The expected result is an exact restatement of the data, free of pictures.

START EXERCISE DATA

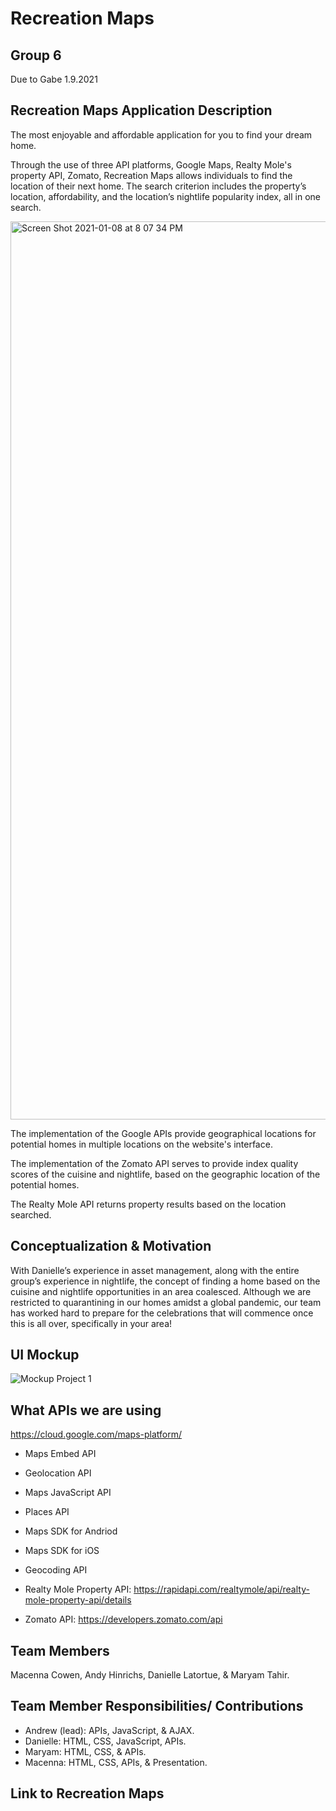 # Recreation Maps
## Group 6 
Due to Gabe 1.9.2021

## Recreation Maps Application Description

The most enjoyable and affordable application for you to find your dream home. 

Through the use of three API platforms, Google Maps, Realty Mole's property API, Zomato, Recreation Maps allows individuals to find the location of their next home. The search criterion includes the property’s location, affordability, and the location’s nightlife popularity index, all in one search.


<img width="1437" alt="Screen Shot 2021-01-08 at 8 07 34 PM" src="https://user-images.githubusercontent.com/38767248/104078640-2a143b00-51ed-11eb-8667-a46b8defd678.png">


The implementation of the Google APIs provide geographical locations for potential homes in multiple locations on the website's interface.

The implementation of the Zomato API serves to provide index quality scores of the cuisine and nightlife, based on the geographic location of the potential homes.

The Realty Mole API returns property results based on the location searched. 

## Conceptualization & Motivation
With Danielle’s experience in asset management, along with the entire group’s experience in nightlife, the concept of finding a home based on the cuisine and nightlife opportunities in an area coalesced.
Although we are restricted to quarantining in our homes amidst a global pandemic, 
our team has worked hard to prepare for the celebrations that will commence once this is all over, specifically in your area!


## UI Mockup
![Mockup Project 1](https://user-images.githubusercontent.com/73623735/102294479-666ab900-3f17-11eb-9474-4185d0ef6f95.jpg)

## What APIs we are using 
https://cloud.google.com/maps-platform/
- Maps Embed API
- Geolocation API
- Maps JavaScript API
- Places API
- Maps SDK for Andriod
- Maps SDK for iOS 
- Geocoding API 

- Realty Mole Property API: https://rapidapi.com/realtymole/api/realty-mole-property-api/details

- Zomato API: https://developers.zomato.com/api


## Team Members 
Macenna Cowen, Andy Hinrichs, Danielle Latortue, & Maryam Tahir.

## Team Member Responsibilities/ Contributions 
- Andrew (lead): APIs, JavaScript, & AJAX.
- Danielle: HTML, CSS, JavaScript, APIs.
- Maryam: HTML, CSS, & APIs.
- Macenna: HTML, CSS, APIs, & Presentation.

## Link to Recreation Maps


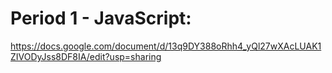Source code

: # Period 1 - JavaScript:
https://docs.google.com/document/d/13q9DY388oRhh4_yQl27wXAcLUAK1ZIVODyJss8DF8IA/edit?usp=sharing
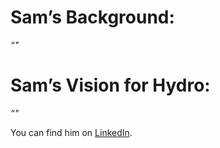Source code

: # Sam’s Background:

_“"_

# Sam’s Vision for Hydro:

_“"_

You can find him on [LinkedIn](https://www.linkedin.com/in/sam-ayorinde-3b1b9a151/).
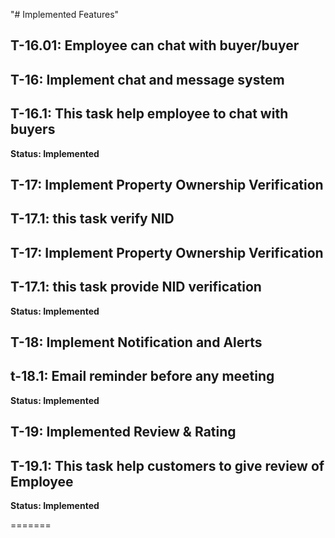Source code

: 
"# Implemented Features" 
## T-16.01: Employee can chat with buyer/buyer
## T-16: Implement chat and message system
## T-16.1: This task help employee to chat with buyers
**Status: Implemented**
## T-17: Implement Property Ownership Verification
## T-17.1: this task verify NID 
## T-17: Implement Property Ownership Verification
## T-17.1: this task provide NID verification
**Status: Implemented**

## T-18: Implement Notification and Alerts
## t-18.1: Email reminder before any meeting
**Status: Implemented**

## T-19: Implemented Review & Rating
## T-19.1: This task help customers to give review of Employee
**Status: Implemented**

=======

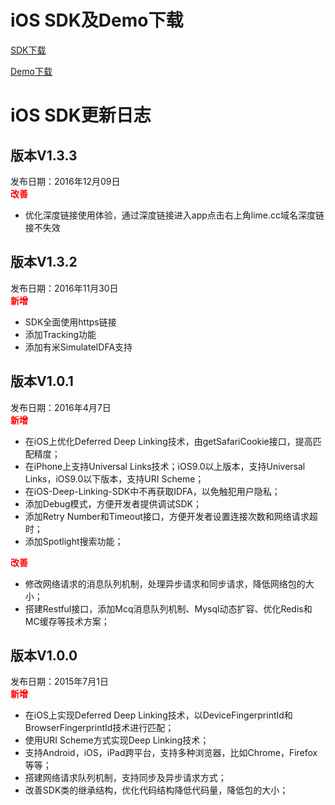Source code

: 

# iOS SDK及Demo下载
[SDK下载](https://github.com/WFC-LinkedME/LinkedME-iOS-Deep-Linking-Demo)

[Demo下载](https://github.com/WFC-LinkedME/LinkedME-iOS-Deep-Linking-Demo)
 
# iOS SDK更新日志
## 版本V1.3.3
发布日期：2016年12月09日  
<font color="red">**改善**</font>
* 优化深度链接使用体验，通过深度链接进入app点击右上角lime.cc域名深度链接不失效
 
## 版本V1.3.2
发布日期：2016年11月30日  
<font color="red">**新增**</font>
* SDK全面使用https链接
* 添加Tracking功能
* 添加有米SimulateIDFA支持

## 版本V1.0.1
发布日期：2016年4月7日  
<font color="red">**新增**</font>  
* 在iOS上优化Deferred Deep Linking技术，由getSafariCookie接口，提高匹配精度；
* 在iPhone上支持Universal Links技术；iOS9.0以上版本，支持Universal Links，iOS9.0以下版本，支持URI Scheme；
* 在iOS-Deep-Linking-SDK中不再获取IDFA，以免触犯用户隐私；
* 添加Debug模式，方便开发者提供调试SDK；
* 添加Retry Number和Timeout接口，方便开发者设置连接次数和网络请求超时；
* 添加Spotlight搜索功能；  

<font color="red">**改善**</font>  
* 修改网络请求的消息队列机制，处理异步请求和同步请求，降低网络包的大小；
* 搭建Restful接口，添加Mcq消息队列机制、Mysql动态扩容、优化Redis和MC缓存等技术方案；

## 版本V1.0.0
发布日期：2015年7月1日  
<font color="red">**新增**</font>  
* 在iOS上实现Deferred Deep Linking技术，以DeviceFingerprintId和BrowserFingerprintId技术进行匹配；
* 使用URI Scheme方式实现Deep Linking技术；
* 支持Android，iOS，iPad跨平台，支持多种浏览器，比如Chrome，Firefox等等；
* 搭建网络请求队列机制，支持同步及异步请求方式；
* 改善SDK类的继承结构，优化代码结构降低代码量，降低包的大小；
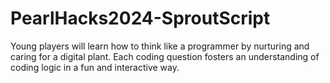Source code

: # PearlHacks2024-SproutScript
Young players will learn how to think like a programmer by nurturing and caring for a digital plant. Each coding question fosters an understanding of coding logic in a fun and interactive way.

END EXERCISE DATA

» **TASK SOLUTION**:
 # Recreation Maps
## Group 6 
Due to Gabe 1.9.2021

## Recreation Maps Application Description

The most enjoyable and affordable application for you to find your dream home. 

Through the use of three API platforms, Google Maps, Realty Mole's property API, Zomato, Recreation Maps allows individuals to find the location of their next home. The search criterion includes the property’s location, affordability, and the location’s nightlife popularity index, all in one search.


<img width="1437" alt="Screen Shot 2021-01-08 at 8 07 34 PM" src="https://user-images.githubusercontent.com/38767248/104078640-2a143b00-51ed-11eb-8667-a46b8defd678.png">


The implementation of the Google APIs provide geographical locations for potential homes in multiple locations on the website's interface.

The implementation of the Zomato API serves to provide index quality scores of the cuisine and nightlife, based on the geographic location of the potential homes.

The Realty Mole API returns property results based on the location searched. 

## Conceptualization & Motivation
With Danielle’s experience in asset management, along with the entire group’s experience in nightlife, the concept of finding a home based on the cuisine and nightlife opportunities in an area coalesced.
Although we are restricted to quarantining in our homes amidst a global pandemic, 
our team has worked hard to prepare for the celebrations that will commence once this is all over, specifically in your area!


## UI Mockup
![Mockup Project 1](https://user-images.githubusercontent.com/73623735/102294479-666ab900-3f17-11eb-9474-4185d0ef6f95.jpg)

## What APIs we are using 
https://cloud.google.com/maps-platform/
- Maps Embed API
- Geolocation API
- Maps JavaScript API
- Places API
- Maps SDK for Andriod
- Maps SDK for iOS 
- Geocoding API 

- Realty Mole Property API: https://rapidapi.com/realtymole/api/realty-mole-property-api/details

- Zomato API: https://developers.zomato.com/api


## Team Members 
Macenna Cowen, Andy Hinrichs, Danielle Latortue, & Maryam Tahir.

## Team Member Responsibilities/ Contributions 
- Andrew (lead): APIs, JavaScript, & AJAX.
- Danielle: HTML, CSS, JavaScript, APIs.
- Maryam: HTML, CSS, & APIs.
- Macenna: HTML, CSS, APIs, & Presentation.

## Link to Recreation Maps


Source code

: # Period 1 - JavaScript:
https://docs.google.com/document/d/13q9DY388oRhh4_yQl27wXAcLUAK1ZIVODyJss8DF8IA/edit?usp=sharing
Source code

: # Sam’s Background:

_“"_

# Sam’s Vision for Hydro:

_“"_

You can find him on [LinkedIn](https://www.linkedin.com/in/sam-ayorinde-3b1b9a151/).
Source code

: 
"# Implemented Features" 
## T-16.01: Employee can chat with buyer/buyer
## T-16: Implement chat and message system
## T-16.1: This task help employee to chat with buyers
**Status: Implemented**
## T-17: Implement Property Ownership Verification
## T-17.1: this task verify NID 
## T-17: Implement Property Ownership Verification
## T-17.1: this task provide NID verification
**Status: Implemented**

## T-18: Implement Notification and Alerts
## t-18.1: Email reminder before any meeting
**Status: Implemented**

## T-19: Implemented Review & Rating
## T-19.1: This task help customers to give review of Employee
**Status: Implemented**

=======

Source code

: 

# iOS SDK及Demo下载
[SDK下载](https://github.com/WFC-LinkedME/LinkedME-iOS-Deep-Linking-Demo)

[Demo下载](https://github.com/WFC-LinkedME/LinkedME-iOS-Deep-Linking-Demo)
 
# iOS SDK更新日志
## 版本V1.3.3
发布日期：2016年12月09日  
<font color="red">**改善**</font>
* 优化深度链接使用体验，通过深度链接进入app点击右上角lime.cc域名深度链接不失效
 
## 版本V1.3.2
发布日期：2016年11月30日  
<font color="red">**新增**</font>
* SDK全面使用https链接
* 添加Tracking功能
* 添加有米SimulateIDFA支持

## 版本V1.0.1
发布日期：2016年4月7日  
<font color="red">**新增**</font>  
* 在iOS上优化Deferred Deep Linking技术，由getSafariCookie接口，提高匹配精度；
* 在iPhone上支持Universal Links技术；iOS9.0以上版本，支持Universal Links，iOS9.0以下版本，支持URI Scheme；
* 在iOS-Deep-Linking-SDK中不再获取IDFA，以免触犯用户隐私；
* 添加Debug模式，方便开发者提供调试SDK；
* 添加Retry Number和Timeout接口，方便开发者设置连接次数和网络请求超时；
* 添加Spotlight搜索功能；  

<font color="red">**改善**</font>  
* 修改网络请求的消息队列机制，处理异步请求和同步请求，降低网络包的大小；
* 搭建Restful接口，添加Mcq消息队列机制、Mysql动态扩容、优化Redis和MC缓存等技术方案；

## 版本V1.0.0
发布日期：2015年7月1日  
<font color="red">**新增**</font>  
* 在iOS上实现Deferred Deep Linking技术，以DeviceFingerprintId和BrowserFingerprintId技术进行匹配；
* 使用URI Scheme方式实现Deep Linking技术；
* 支持Android，iOS，iPad跨平台，支持多种浏览器，比如Chrome，Firefox等等；
* 搭建网络请求队列机制，支持同步及异步请求方式；
* 改善SDK类的继承结构，优化代码结构降低代码量，降低包的大小；
Source code

: # PearlHacks2024-SproutScript
Young players will learn how to think like a programmer by nurturing and caring for a digital plant. Each coding question fosters an understanding of coding logic in a fun and interactive way.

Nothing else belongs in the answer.